The task |
The whole listing is to be repeated exactly. Add nothing.

Supplied material |
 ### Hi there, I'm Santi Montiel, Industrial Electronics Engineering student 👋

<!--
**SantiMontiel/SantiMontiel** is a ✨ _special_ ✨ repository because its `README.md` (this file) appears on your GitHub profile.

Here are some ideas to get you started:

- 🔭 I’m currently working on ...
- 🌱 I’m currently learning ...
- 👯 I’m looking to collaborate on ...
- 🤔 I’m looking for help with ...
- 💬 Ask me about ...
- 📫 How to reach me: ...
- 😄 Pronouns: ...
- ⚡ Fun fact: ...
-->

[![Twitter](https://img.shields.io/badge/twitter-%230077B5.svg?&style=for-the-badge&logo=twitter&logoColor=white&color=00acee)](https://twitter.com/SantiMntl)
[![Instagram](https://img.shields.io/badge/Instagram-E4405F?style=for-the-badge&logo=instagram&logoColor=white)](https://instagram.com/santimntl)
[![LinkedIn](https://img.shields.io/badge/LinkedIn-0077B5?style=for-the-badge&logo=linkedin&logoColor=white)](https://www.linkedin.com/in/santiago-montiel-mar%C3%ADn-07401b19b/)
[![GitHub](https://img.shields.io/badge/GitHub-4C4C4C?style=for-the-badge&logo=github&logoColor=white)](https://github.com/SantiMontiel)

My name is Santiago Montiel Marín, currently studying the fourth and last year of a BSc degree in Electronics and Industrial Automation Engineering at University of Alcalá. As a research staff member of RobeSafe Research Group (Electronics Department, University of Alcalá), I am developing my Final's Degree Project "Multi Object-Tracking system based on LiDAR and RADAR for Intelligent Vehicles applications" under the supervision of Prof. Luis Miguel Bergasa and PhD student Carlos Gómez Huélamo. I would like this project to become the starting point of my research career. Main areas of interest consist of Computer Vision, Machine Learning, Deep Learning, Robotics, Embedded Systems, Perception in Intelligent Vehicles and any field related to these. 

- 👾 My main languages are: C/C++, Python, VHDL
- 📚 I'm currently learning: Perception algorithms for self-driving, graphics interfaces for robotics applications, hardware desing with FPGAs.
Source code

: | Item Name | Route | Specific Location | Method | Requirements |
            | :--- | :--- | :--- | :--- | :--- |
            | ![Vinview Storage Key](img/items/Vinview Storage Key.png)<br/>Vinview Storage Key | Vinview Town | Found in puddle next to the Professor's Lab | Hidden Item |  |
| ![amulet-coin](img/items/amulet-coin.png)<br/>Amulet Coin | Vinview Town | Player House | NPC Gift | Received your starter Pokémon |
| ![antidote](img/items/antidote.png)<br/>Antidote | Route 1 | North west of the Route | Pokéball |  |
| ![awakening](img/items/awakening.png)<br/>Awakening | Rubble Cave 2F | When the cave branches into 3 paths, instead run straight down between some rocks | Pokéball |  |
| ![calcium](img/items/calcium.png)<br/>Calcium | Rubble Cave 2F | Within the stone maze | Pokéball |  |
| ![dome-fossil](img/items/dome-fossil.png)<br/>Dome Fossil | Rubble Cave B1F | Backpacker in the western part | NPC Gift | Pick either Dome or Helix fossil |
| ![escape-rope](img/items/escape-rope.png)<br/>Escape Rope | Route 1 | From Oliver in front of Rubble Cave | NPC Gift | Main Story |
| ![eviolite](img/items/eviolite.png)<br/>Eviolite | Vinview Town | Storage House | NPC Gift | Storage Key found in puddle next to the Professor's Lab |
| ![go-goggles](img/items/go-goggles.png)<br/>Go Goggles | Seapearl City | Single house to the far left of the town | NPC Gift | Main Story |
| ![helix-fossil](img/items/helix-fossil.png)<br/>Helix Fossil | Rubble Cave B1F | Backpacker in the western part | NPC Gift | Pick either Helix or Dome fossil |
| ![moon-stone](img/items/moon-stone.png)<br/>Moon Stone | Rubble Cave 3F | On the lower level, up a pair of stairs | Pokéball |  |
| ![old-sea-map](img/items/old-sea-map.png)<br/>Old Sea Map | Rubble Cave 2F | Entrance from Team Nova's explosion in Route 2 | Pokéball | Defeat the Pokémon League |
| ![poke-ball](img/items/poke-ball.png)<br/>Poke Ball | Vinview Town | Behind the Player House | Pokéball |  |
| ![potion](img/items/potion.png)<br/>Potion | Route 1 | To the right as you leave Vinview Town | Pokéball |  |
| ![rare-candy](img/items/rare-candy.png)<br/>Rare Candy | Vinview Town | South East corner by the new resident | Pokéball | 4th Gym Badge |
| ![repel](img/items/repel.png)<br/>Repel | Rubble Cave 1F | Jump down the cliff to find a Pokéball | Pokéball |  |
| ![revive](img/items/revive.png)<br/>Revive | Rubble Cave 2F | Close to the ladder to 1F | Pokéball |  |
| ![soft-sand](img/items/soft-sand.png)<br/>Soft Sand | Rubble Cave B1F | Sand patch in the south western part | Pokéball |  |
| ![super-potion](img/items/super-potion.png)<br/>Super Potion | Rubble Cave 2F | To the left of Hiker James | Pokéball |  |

Answer space |
 ### Hi there, I'm Santi Montiel, Industrial Electronics Engineering student 👋

<!--
**SantiMontiel/SantiMontiel** is a ✨ _special_ ✨ repository because its `README.md` (this file) appears on your GitHub profile.

Here are some ideas to get you started:

- 🔭 I’m currently working on ...
- 🌱 I’m currently learning ...
- 👯 I’m looking to collaborate on ...
- 🤔 I’m looking for help with ...
- 💬 Ask me about ...
- 📫 How to reach me: ...
- 😄 Pronouns: ...
- ⚡ Fun fact: ...
-->

[![Twitter](https://img.shields.io/badge/twitter-%230077B5.svg?&style=for-the-badge&logo=twitter&logoColor=white&color=00acee)](https://twitter.com/SantiMntl)
[![Instagram](https://img.shields.io/badge/Instagram-E4405F?style=for-the-badge&logo=instagram&logoColor=white)](https://instagram.com/santimntl)
[![LinkedIn](https://img.shields.io/badge/LinkedIn-0077B5?style=for-the-badge&logo=linkedin&logoColor=white)](https://www.linkedin.com/in/santiago-montiel-mar%C3%ADn-07401b19b/)
[![GitHub](https://img.shields.io/badge/GitHub-4C4C4C?style=for-the-badge&logo=github&logoColor=white)](https://github.com/SantiMontiel)

My name is Santiago Montiel Marín, currently studying the fourth and last year of a BSc degree in Electronics and Industrial Automation Engineering at University of Alcalá. As a research staff member of RobeSafe Research Group (Electronics Department, University of Alcalá), I am developing my Final's Degree Project "Multi Object-Tracking system based on LiDAR and RADAR for Intelligent Vehicles applications" under the supervision of Prof. Luis Miguel Bergasa and PhD student Carlos Gómez Huélamo. I would like this project to become the starting point of my research career. Main areas of interest consist of Computer Vision, Machine Learning, Deep Learning, Robotics, Embedded Systems, Perception in Intelligent Vehicles and any field related to these. 

- 👾 My main languages are: C/C++, Python, VHDL
- 📚 I'm currently learning: Perception algorithms for self-driving, graphics interfaces for robotics applications, hardware desing with FPGAs.
Source code

: | Item Name | Route | Specific Location | Method | Requirements |
            | :--- | :--- | :--- | :--- | :--- |
            | ![Vinview Storage Key](img/items/Vinview Storage Key.png)<br/>Vinview Storage Key | Vinview Town | Found in puddle next to the Professor's Lab | Hidden Item |  |
| ![amulet-coin](img/items/amulet-coin.png)<br/>Amulet Coin | Vinview Town | Player House | NPC Gift | Received your starter Pokémon |
| ![antidote](img/items/antidote.png)<br/>Antidote | Route 1 | North west of the Route | Pokéball |  |
| ![awakening](img/items/awakening.png)<br/>Awakening | Rubble Cave 2F | When the cave branches into 3 paths, instead run straight down between some rocks | Pokéball |  |
| ![calcium](img/items/calcium.png)<br/>Calcium | Rubble Cave 2F | Within the stone maze | Pokéball |  |
| ![dome-fossil](img/items/dome-fossil.png)<br/>Dome Fossil | Rubble Cave B1F | Backpacker in the western part | NPC Gift | Pick either Dome or Helix fossil |
| ![escape-rope](img/items/escape-rope.png)<br/>Escape Rope | Route 1 | From Oliver in front of Rubble Cave | NPC Gift | Main Story |
| ![eviolite](img/items/eviolite.png)<br/>Eviolite | Vinview Town | Storage House | NPC Gift | Storage Key found in puddle next to the Professor's Lab |
| ![go-goggles](img/items/go-goggles.png)<br/>Go Goggles | Seapearl City | Single house to the far left of the town | NPC Gift | Main Story |
| ![helix-fossil](img/items/helix-fossil.png)<br/>Helix Fossil | Rubble Cave B1F | Backpacker in the western part | NPC Gift | Pick either Helix or Dome fossil |
| ![moon-stone](img/items/moon-stone.png)<br/>Moon Stone | Rubble Cave 3F | On the lower level, up a pair of stairs | Pokéball |  |
| ![old-sea-map](img/items/old-sea-map.png)<br/>Old Sea Map | Rubble Cave 2F | Entrance from Team Nova's explosion in Route 2 | Pokéball | Defeat the Pokémon League |
| ![poke-ball](img/items/poke-ball.png)<br/>Poke Ball | Vinview Town | Behind the Player House | Pokéball |  |
| ![potion](img/items/potion.png)<br/>Potion | Route 1 | To the right as you leave Vinview Town | Pokéball |  |
| ![rare-candy](img/items/rare-candy.png)<br/>Rare Candy | Vinview Town | South East corner by the new resident | Pokéball | 4th Gym Badge |
| ![repel](img/items/repel.png)<br/>Repel | Rubble Cave 1F | Jump down the cliff to find a Pokéball | Pokéball |  |
| ![revive](img/items/revive.png)<br/>Revive | Rubble Cave 2F | Close to the ladder to 1F | Pokéball |  |
| ![soft-sand](img/items/soft-sand.png)<br/>Soft Sand | Rubble Cave B1F | Sand patch in the south western part | Pokéball |  |
| ![super-potion](img/items/super-potion.png)<br/>Super Potion | Rubble Cave 2F | To the left of Hiker James | Pokéball |  |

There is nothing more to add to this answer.